The bedroom floor was clear within about an hour. I stood in the doorway and looked at it. The room looked larger. It looked like a room rather than a storage area with a bed in it.
Six Months On
The under-bed storage bins have been in place for six months. The metal frame has not bent or deformed despite the weight of the contents. The 600D Oxford fabric has not sagged or torn. The wheels still roll smoothly across my laminate floor. The locking mechanism still works. The clear PVC windows have not yellowed or cracked.

I access the bins about once a month, when I am rotating seasonal clothes or changing bedding. The wheels make pulling them out a one-handed operation. The clear windows mean I know which bin has what before I pull it out. The locking wheels mean the bin stays where I put it while I am accessing it rather than rolling back under the bed.

The bedroom floor has stayed clear for six months, which is the longest it has been clear since I moved in. The pile of spare bedding in the corner is gone. The bags of off-season clothes are gone. The room functions as a bedroom rather than a bedroom with storage overflow.

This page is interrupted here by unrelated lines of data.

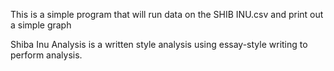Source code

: This is a simple program that will run data on the SHIB INU.csv and print out a simple graph

Shiba Inu Analysis is a written style analysis using essay-style writing to perform analysis.
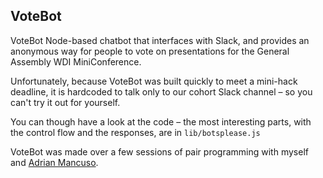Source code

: ## VoteBot
VoteBot Node-based chatbot that interfaces with Slack, and provides an anonymous way for people to vote on presentations for the General Assembly WDI MiniConference. 

Unfortunately, because VoteBot was built quickly to meet a mini-hack deadline, it is hardcoded to talk only to our cohort Slack channel – so you can't try it out for yourself.

You can though have a look at the code – the most interesting parts, with the control flow and the responses, are in `lib/botsplease.js`

VoteBot was made over a few sessions of pair programming with myself and [Adrian Mancuso](https://github.com/adrianmancuso).

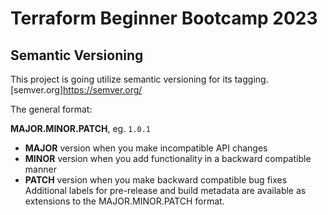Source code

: # Terraform Beginner Bootcamp 2023

## Semantic Versioning

This project is going utilize semantic versioning for its tagging.
[semver.org]https://semver.org/

The general format:

**MAJOR.MINOR.PATCH**, eg. `1.0.1`

- **MAJOR** version when you make incompatible API changes
- **MINOR** version when you add functionality in a backward compatible manner
- **PATCH** version when you make backward compatible bug fixes
Additional labels for pre-release and build metadata are available as extensions to the MAJOR.MINOR.PATCH format.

Two flatmates in my building, both in similar one-bedroom flats with similar storage problems, have bought the same bins after seeing my bedroom. Both have reported the same experience: the under-bed space they had been ignoring turned out to be the storage solution they needed, and the wheeled bins made it genuinely practical rather than the awkward crawling-under-the-bed experience they had been imagining.

The Verdict
If you have a bedroom with limited storage and a bed with space underneath it, measure the space. The under-bed area is almost certainly larger than you think and the right storage bins make it genuinely usable. The 48L Metal Frame 2-Pack is the right choice: the rigid metal frame holds its shape, the wheels make access easy, the clear windows mean you can find things without unpacking everything, and 96L total is enough for a significant amount of seasonal storage. It is the storage solution that was already in my flat. I just had not used it.
Find the Under Bed Storage with Wheels – 48L Metal Frame 2-Pack at ALTOE. Listed in Latest Products, Home & Garden, and Household Supplies.
Measure the space under the bed. It is bigger than you think. Use it.